→ TASK DESCRIPTION
An exact transcription of all the records, free of pictures, is the expected answer.

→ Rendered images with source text
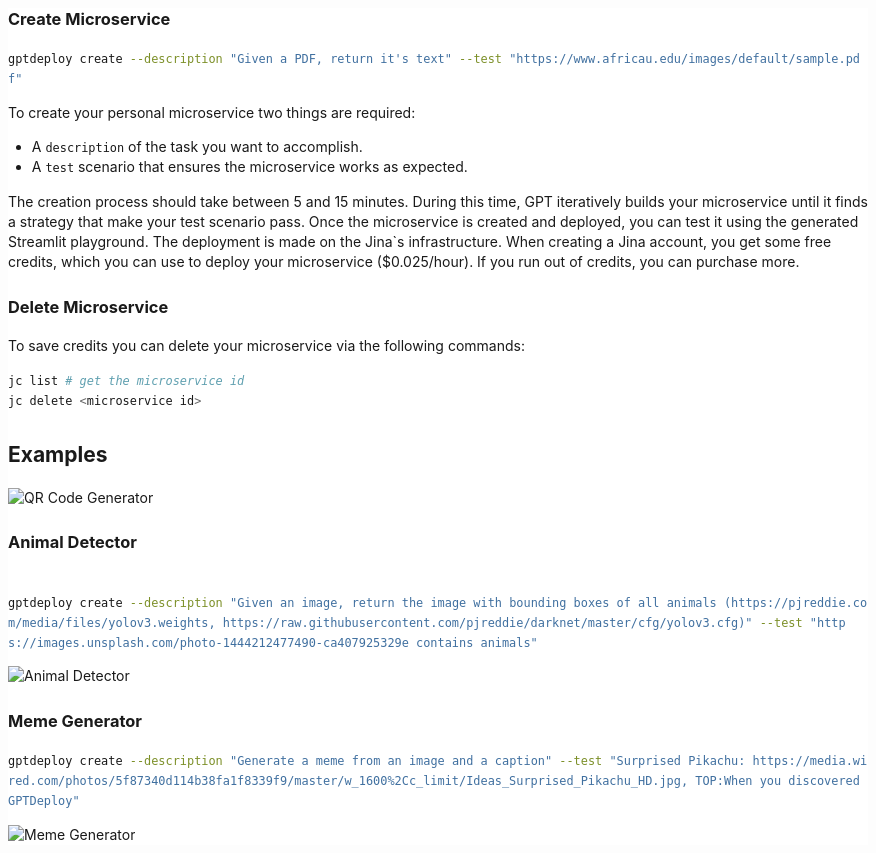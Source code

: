 ### Create Microservice
```bash
gptdeploy create --description "Given a PDF, return it's text" --test "https://www.africau.edu/images/default/sample.pdf"
```
To create your personal microservice two things are required:
- A `description` of the task you want to accomplish.
- A `test` scenario that ensures the microservice works as expected.

The creation process should take between 5 and 15 minutes.
During this time, GPT iteratively builds your microservice until it finds a strategy that make your test scenario pass.
Once the microservice is created and deployed, you can test it using the generated Streamlit playground.
The deployment is made on the Jina`s infrastructure. 
When creating a Jina account, you get some free credits, which you can use to deploy your microservice ($0.025/hour).
If you run out of credits, you can purchase more.

### Delete Microservice
To save credits you can delete your microservice via the following commands:
```bash
jc list # get the microservice id
jc delete <microservice id>
```


## Examples

<img src="res/teaser.png" alt="QR Code Generator" width="600" />

### Animal Detector
```bash

gptdeploy create --description "Given an image, return the image with bounding boxes of all animals (https://pjreddie.com/media/files/yolov3.weights, https://raw.githubusercontent.com/pjreddie/darknet/master/cfg/yolov3.cfg)" --test "https://images.unsplash.com/photo-1444212477490-ca407925329e contains animals"
```

<img src="res/animal_detector_example.png" alt="Animal Detector" width="600" />

### Meme Generator
```bash
gptdeploy create --description "Generate a meme from an image and a caption" --test "Surprised Pikachu: https://media.wired.com/photos/5f87340d114b38fa1f8339f9/master/w_1600%2Cc_limit/Ideas_Surprised_Pikachu_HD.jpg, TOP:When you discovered GPTDeploy"
```

<img src="res/meme_example.png" alt="Meme Generator" width="600" />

→ COMPLETED EXERCISE
Source code

: ### Create Microservice
```bash
gptdeploy create --description "Given a PDF, return it's text" --test "https://www.africau.edu/images/default/sample.pdf"
```
To create your personal microservice two things are required:
- A `description` of the task you want to accomplish.
- A `test` scenario that ensures the microservice works as expected.

The creation process should take between 5 and 15 minutes.
During this time, GPT iteratively builds your microservice until it finds a strategy that make your test scenario pass.
Once the microservice is created and deployed, you can test it using the generated Streamlit playground.
The deployment is made on the Jina`s infrastructure. 
When creating a Jina account, you get some free credits, which you can use to deploy your microservice ($0.025/hour).
If you run out of credits, you can purchase more.

### Delete Microservice
To save credits you can delete your microservice via the following commands:
```bash
jc list # get the microservice id
jc delete <microservice id>
```


## Examples

<img src="res/teaser.png" alt="QR Code Generator" width="600" />

### Animal Detector
```bash

gptdeploy create --description "Given an image, return the image with bounding boxes of all animals (https://pjreddie.com/media/files/yolov3.weights, https://raw.githubusercontent.com/pjreddie/darknet/master/cfg/yolov3.cfg)" --test "https://images.unsplash.com/photo-1444212477490-ca407925329e contains animals"
```

<img src="res/animal_detector_example.png" alt="Animal Detector" width="600" />

### Meme Generator
```bash
gptdeploy create --description "Generate a meme from an image and a caption" --test "Surprised Pikachu: https://media.wired.com/photos/5f87340d114b38fa1f8339f9/master/w_1600%2Cc_limit/Ideas_Surprised_Pikachu_HD.jpg, TOP:When you discovered GPTDeploy"
```

<img src="res/meme_example.png" alt="Meme Generator" width="600" />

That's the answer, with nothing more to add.